When we were in school and a little younger. When any girl said “I am not like the other girls,” we or I often saw it as a plea to be different. It took me a while to accept that not every girl would love “Pink,” some love “Green,” while some love “Black.”
Tonight, it hit me that I too have become like those girls because I’m not like the other girls.
I have met, interviewed, and wrote about some popular women, a few influencers, and artist —women who are bright and magnetic—and yet, I couldn’t relate.
It’s a realization that has come to me before, but tonight, it came differently. Every so often, I find myself in a room full of women and feel a quiet distance. Not out of judgment. Not out of superiority because whomst am I?
Just a soft awareness that we’re living different lives.
I used to wonder if something was wrong with me because of this. Why couldn’t I just slip into the rhythm everyone else seemed to be dancing to? Why did I always feel half-invisible at events, half-distant even when conversations were warm? For a long time, it felt like a personal failure, some fundamental flaw in my ability to “connect” the way everyone else seemed to. I even studied if this was a developmental flaw.
But when I come here, I meet women who have lived, lost, tried again. Women who aren’t on their first chance at life. Women who aren’t obsessed with over-performing or performing at all.
Here, I meet the relaxed woman, the woman trying to relax, to take up space, loudly, boldly, even unashamedly.
I meet the woman who knows that becoming is her raw messy journey, not a brand.
On Pinterest, I see them too. Snapshots of women living fully, deeply, authentically. Although someone says authenticity is performance as well. Still, I make boards and whisper;
More of her.
More of me.
But in real life?
Sometimes it feels harder to find each other. Maybe because when we all converge — at brunches, at events, at chance meetings— many are still wearing masks, playing it safe, keeping things palatable, professional, perfect.
And maybe, there are also waiting to take off the mask when they feel safe enough to breathe or that’s their true selves.
Still I can’t help but notice that there is something different about women who have fought to become themselves rather than perform a version of themselves for approval. There is a softness in them, even when they are loud. There is a sensuality, a rootedness, a vibrancy that doesn’t require applause to be.
Women like me; Women cultivating their homes like sanctuaries. Women writing and living and loving in ways that are so imperfect but rich. Women taking up space not because they were handed permission slips, but because they decided they deserved to exist fully.
I am manifesting a life where I can live as sensually, boldly, and tenderly as the women I admire — not because it will look good on a feed, but because it will feel good in my body, my spirit.

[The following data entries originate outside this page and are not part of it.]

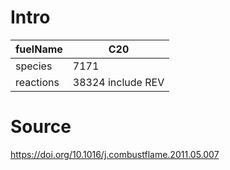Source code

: # Intro

| fuelName      | C20 |
| --------------------          | ------------------------------------------------- |
| species       | 7171       |
| reactions     | 38324 include REV        |


# Source

https://doi.org/10.1016/j.combustflame.2011.05.007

I miss the conversations where someone talks about failing and not being ashamed. I miss the energy of women who had to learn how to laugh again and love it.
I used to think I needed to change to fit into these rooms. Be more polished. Be more ambitious in the right ways. Smile more tightly. Speak more carefully. Pretend I wanted what they wanted.

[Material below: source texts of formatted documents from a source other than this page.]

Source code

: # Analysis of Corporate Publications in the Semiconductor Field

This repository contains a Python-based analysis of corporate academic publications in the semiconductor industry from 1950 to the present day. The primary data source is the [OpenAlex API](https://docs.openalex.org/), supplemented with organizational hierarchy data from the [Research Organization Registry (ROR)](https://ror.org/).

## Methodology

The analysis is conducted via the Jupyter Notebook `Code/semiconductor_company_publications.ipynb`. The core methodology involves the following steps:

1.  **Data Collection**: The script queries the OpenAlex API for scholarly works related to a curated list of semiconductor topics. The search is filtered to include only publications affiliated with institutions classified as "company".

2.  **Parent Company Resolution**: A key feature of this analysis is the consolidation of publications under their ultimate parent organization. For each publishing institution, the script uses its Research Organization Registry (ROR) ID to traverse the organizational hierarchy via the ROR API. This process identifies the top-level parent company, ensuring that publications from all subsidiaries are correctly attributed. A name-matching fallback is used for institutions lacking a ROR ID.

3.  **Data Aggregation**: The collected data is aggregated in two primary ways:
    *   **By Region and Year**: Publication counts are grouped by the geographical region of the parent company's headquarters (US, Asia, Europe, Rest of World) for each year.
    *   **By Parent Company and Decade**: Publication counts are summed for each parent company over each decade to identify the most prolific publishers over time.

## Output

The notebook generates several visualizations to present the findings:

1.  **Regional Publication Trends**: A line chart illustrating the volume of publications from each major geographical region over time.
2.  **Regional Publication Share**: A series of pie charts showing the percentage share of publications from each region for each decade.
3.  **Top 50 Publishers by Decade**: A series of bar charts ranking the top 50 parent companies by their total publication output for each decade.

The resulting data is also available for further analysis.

I love the woman who cries when something moves her, who isn’t afraid to say, “I don’t relate,” without shame. I love the woman who is building a life that feels good in private too as well as in public too.
You the woman reading this right now may know exactly what I’m talking about. Women who have felt out of place for a long time. Women who have looked around a room full of shiny and wondered, “Is there anyone here who actually feels like me?”

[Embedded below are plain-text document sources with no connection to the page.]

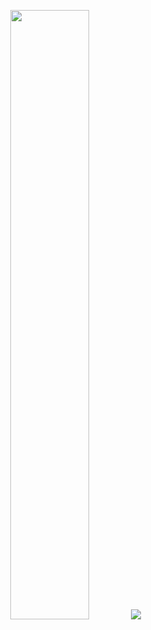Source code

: <p align="center">
  <img height="50%" width="auto" src ="https://github-readme-stats.vercel.app/api/top-langs/?username=zakhildev&layout=compact&hide_border=true&theme=darcula&bg_color=22272e&langs_count=5&hide=dockerfile">
  <img src ="https://github-readme-streak-stats.herokuapp.com?user=zakhildev&theme=darcula&hide_border=true&background=22272e">
</p>
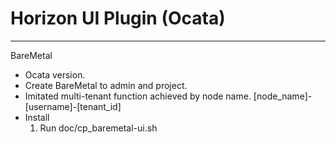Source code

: # Horizon UI Plugin (Ocata)
------
BareMetal
 * Ocata version.
 * Create BareMetal to admin and project.
 * Imitated multi-tenant function achieved by node name. [node_name]-[username]-[tenant_id]
 * Install
    1. Run doc/cp_baremetal-ui.sh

There are so many of us — the quietly radical, the soft warriors, the women who are becoming something too expansive to fit inside the neat boxes we are offered. And maybe we find each other less often in curated spaces because those spaces demand a kind of uniformity that erases the very real, messy, beautiful parts of us.
But we find each other here — in words. In long emails. In comment sections. In group chats. In quiet nods across the room when someone says something real. In Pinterest boards titled “Becoming” or “Home” or “Manifesting Abike 3.0”
Maybe the real gift is that we can recognize each other by our wounds, our healing, our journey, or by how alive we are. I am grateful for all because we may not be like others and that is not an accident. It is a quiet, beautiful, ongoing becoming. There’s a whole world of us,
Writing, living, breathing…
With love,
Winifred.
i'm not a woman. but i learnt something from this piece. thank you
First, this is beautifully written Wini and I’m proud to say I’m curating the life I want, not for the validation of anyone but to just be me and be happy about it.